Kadın Cinayetlerini Durduracağız Platformu'nun her ay yayımladığı raporun mayıs ayı verileri bir önceki aylara göre artış gösteriyor. Rapora göre, "devletin hiçbir önlem uygulamaması ve kadın cinayetlerinin sorumlularına gereken cezanın verilmemesi" nedeniyle de kadın cinayetleri artıyor. Bu yılın en fazla kadın cinayeti mayıs ayında yaşandı. Kadın Cinayetlerini Durduracağız Platformu’nun düzenli yayınladığı verilerine göre sadece bu yılın ilk 5 ayında 171 kadın öldürüldü. 124 çocuk öksüz kaldı. Platformun değerlendirmesine göre, failler koca, kardeş, ağabey, sevgili, baba, amca, dayı olurken cinayetin bahaneleri "Ayrılmak istedi", "Boşanacaktı", "Dışarı çıktı", "telefonda uzun konuştu" şeklinde oldu.   

Hürriyet gazetesi'nden Meltem Özgenç'in haberinde Kadın Cinayetlerini Durduracağız Platformu'nun cinayetleri önlenebilmesi için öneriler yer aldı. Haberin tamamı şöyle:

İkitelli cemevindeki cenaze töreninin ardından  kadınlar omuzladı tabutu. Sırtlarındaki ‘ağır’ yükle ilerlerken, çevredekiler üzerine yazma örtülmüş tabuta bakıyordu. 27 yaşındaki Sinem Metinmemleketine uğurlanıyordu. Tabutu taşıyan kadınlar öfkeli ve hüzünlüydü. Dönüşü olmayan bir vedaydı bu. Sinem’in son yolculuğuydu.  Tokat Niksar’a gidecek otobüse kadınlar koydu cenazeyi. Günlerden 2 Şubat’tı.

Mayıs ayı raporuna göre...Mayıs ayı raporuna göre...
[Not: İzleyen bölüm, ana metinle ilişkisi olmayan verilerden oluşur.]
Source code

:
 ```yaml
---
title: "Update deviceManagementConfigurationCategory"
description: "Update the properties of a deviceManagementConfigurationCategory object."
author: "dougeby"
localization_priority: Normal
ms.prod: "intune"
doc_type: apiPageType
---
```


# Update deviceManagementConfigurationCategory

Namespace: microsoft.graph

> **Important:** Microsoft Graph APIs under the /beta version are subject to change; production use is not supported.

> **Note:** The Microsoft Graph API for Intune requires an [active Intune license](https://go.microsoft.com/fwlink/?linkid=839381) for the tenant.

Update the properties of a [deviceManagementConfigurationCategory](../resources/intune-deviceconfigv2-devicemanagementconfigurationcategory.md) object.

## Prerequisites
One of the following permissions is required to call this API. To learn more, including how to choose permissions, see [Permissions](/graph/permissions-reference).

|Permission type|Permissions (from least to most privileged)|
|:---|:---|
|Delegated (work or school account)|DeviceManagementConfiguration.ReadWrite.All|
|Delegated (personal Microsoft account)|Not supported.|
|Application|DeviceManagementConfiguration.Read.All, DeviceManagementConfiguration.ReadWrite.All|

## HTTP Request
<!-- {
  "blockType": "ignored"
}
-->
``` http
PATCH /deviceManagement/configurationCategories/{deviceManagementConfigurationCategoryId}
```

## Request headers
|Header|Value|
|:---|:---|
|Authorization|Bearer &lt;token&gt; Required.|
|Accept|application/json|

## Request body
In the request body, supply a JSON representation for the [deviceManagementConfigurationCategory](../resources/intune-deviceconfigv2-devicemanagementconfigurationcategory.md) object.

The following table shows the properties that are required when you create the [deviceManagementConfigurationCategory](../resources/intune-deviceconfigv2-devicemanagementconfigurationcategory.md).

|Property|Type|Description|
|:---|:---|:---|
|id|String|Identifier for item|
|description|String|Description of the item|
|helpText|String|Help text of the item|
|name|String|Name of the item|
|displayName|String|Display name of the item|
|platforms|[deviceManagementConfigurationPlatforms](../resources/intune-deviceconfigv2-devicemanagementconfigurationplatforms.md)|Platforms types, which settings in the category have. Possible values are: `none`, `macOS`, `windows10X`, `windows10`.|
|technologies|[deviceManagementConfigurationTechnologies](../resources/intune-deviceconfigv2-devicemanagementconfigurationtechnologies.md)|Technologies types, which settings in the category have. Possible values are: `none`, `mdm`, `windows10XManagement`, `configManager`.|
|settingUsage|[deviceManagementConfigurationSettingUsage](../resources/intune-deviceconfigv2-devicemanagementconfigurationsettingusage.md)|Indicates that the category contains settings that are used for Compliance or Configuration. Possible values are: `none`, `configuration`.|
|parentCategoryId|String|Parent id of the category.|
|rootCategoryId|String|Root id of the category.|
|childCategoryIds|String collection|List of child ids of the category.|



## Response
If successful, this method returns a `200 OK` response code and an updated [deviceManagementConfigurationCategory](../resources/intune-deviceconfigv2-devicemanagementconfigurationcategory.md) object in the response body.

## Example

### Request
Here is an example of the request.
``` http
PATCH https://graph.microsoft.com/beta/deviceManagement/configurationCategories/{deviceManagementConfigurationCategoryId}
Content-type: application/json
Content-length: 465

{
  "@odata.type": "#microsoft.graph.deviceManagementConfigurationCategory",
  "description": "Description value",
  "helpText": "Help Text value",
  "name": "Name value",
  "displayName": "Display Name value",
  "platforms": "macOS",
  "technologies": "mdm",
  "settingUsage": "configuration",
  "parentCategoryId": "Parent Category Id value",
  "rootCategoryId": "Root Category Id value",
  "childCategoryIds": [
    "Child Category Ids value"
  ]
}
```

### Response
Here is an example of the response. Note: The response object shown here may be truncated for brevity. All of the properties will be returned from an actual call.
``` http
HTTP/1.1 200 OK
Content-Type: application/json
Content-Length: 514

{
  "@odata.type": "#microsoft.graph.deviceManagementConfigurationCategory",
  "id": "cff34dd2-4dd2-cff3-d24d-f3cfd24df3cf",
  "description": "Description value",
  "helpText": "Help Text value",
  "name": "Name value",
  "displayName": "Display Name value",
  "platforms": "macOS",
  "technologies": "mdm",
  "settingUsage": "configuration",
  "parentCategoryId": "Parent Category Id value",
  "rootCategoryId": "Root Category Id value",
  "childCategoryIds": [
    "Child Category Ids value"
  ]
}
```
Metin ailesinin dört kızından biriydi Sinem. Temmuzda evlenmişti Mustafa Şahin’le. Şiddet gördüğünü söyleyip, boşanmaya karar verdi ve ailesinin yanına taşındı. 1 Şubat’ta Küçükçekmece’de kuaförde çalışan ablasına gitti, saçını boyatacaktı. Ardından Mustafa Şahin geldi dükkânın önüne. Bir evrak imzalatacağını söyleyerek dışarıya çağırdı Sinem’i.  Bir süre sonra silah sesleri yankılandı sokakta. Önce Sinem’i, ardından kendisini vurdu... Çığlıklar, siren sesleri birbirine karışıyordu sokakta.  Sinem, şubat ayında katledilen 31 kadından biriydi. Abla Seval Metin, “Haksızlığa asla izin vermezdi, güçlü bir kadındı benim kardeşim. Dik duran bir kadındı” diye anlatıyor Sinem’i. Kadınlara da “Korkmasınlar, seslerini duyursunlar...” diye sesleniyor.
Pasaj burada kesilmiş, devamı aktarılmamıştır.